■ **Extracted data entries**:
──────

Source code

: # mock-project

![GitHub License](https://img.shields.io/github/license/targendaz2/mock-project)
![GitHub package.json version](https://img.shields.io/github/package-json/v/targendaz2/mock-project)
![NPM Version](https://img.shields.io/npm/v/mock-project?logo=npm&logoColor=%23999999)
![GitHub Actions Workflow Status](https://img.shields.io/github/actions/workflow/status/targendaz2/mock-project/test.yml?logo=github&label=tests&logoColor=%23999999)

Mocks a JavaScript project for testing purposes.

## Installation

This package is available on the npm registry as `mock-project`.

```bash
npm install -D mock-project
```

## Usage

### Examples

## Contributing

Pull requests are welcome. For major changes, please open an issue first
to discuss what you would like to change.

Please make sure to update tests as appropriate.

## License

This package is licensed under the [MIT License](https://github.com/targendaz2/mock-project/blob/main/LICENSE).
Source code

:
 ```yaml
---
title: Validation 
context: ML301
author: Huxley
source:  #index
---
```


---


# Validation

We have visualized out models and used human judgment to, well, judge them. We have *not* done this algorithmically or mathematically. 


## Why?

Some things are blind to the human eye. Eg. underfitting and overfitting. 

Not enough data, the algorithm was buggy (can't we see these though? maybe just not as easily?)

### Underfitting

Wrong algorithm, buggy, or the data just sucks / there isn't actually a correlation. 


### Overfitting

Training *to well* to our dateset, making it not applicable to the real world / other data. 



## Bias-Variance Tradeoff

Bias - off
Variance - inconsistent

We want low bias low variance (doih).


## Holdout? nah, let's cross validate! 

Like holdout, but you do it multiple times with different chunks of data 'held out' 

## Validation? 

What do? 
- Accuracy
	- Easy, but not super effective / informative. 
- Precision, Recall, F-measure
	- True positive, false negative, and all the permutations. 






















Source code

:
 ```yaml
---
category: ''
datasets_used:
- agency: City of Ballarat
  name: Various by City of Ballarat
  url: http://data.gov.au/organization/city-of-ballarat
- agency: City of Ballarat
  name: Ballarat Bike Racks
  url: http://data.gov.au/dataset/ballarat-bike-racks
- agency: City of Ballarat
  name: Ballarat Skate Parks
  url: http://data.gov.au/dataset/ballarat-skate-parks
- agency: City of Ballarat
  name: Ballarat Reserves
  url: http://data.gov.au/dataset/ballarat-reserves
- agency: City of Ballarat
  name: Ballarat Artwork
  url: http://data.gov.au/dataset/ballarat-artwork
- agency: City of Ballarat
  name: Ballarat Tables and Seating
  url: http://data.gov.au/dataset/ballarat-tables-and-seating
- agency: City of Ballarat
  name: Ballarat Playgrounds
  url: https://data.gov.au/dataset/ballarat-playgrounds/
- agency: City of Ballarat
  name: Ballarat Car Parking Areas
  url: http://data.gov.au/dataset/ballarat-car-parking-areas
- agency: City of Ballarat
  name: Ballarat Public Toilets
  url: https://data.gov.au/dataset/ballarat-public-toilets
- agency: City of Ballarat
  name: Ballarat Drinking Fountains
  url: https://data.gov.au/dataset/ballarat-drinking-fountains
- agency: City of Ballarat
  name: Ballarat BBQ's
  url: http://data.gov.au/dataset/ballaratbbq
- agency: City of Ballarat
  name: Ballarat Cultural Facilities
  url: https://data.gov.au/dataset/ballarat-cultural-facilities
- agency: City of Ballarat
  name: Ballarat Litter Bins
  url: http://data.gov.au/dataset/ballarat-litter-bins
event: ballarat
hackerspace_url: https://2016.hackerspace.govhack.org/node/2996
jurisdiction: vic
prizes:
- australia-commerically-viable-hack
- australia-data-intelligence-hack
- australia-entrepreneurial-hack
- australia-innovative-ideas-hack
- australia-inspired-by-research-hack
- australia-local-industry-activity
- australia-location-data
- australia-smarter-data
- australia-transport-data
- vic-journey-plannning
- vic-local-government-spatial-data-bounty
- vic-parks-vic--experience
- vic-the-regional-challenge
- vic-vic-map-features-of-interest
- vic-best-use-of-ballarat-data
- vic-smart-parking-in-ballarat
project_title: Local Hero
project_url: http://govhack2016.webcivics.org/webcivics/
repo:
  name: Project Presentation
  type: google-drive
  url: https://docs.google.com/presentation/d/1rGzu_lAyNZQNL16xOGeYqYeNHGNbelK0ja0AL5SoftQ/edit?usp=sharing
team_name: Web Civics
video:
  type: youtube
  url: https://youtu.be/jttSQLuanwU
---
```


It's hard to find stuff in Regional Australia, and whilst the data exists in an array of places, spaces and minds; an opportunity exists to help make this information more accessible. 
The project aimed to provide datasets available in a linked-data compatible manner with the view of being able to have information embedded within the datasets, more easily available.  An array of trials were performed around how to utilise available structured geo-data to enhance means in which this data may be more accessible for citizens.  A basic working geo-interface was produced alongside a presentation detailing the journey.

──────

■ **Work task**: What you give back must be the stretch above, starting at the line with "Some things are" and ending at the line with "### Overfitting", copied exactly.

■ **Solution to this problem**:
Some things are blind to the human eye. Eg. underfitting and overfitting. 

Not enough data, the algorithm was buggy (can't we see these though? maybe just not as easily?)

### Underfitting

Wrong algorithm, buggy, or the data just sucks / there isn't actually a correlation. 


### Overfitting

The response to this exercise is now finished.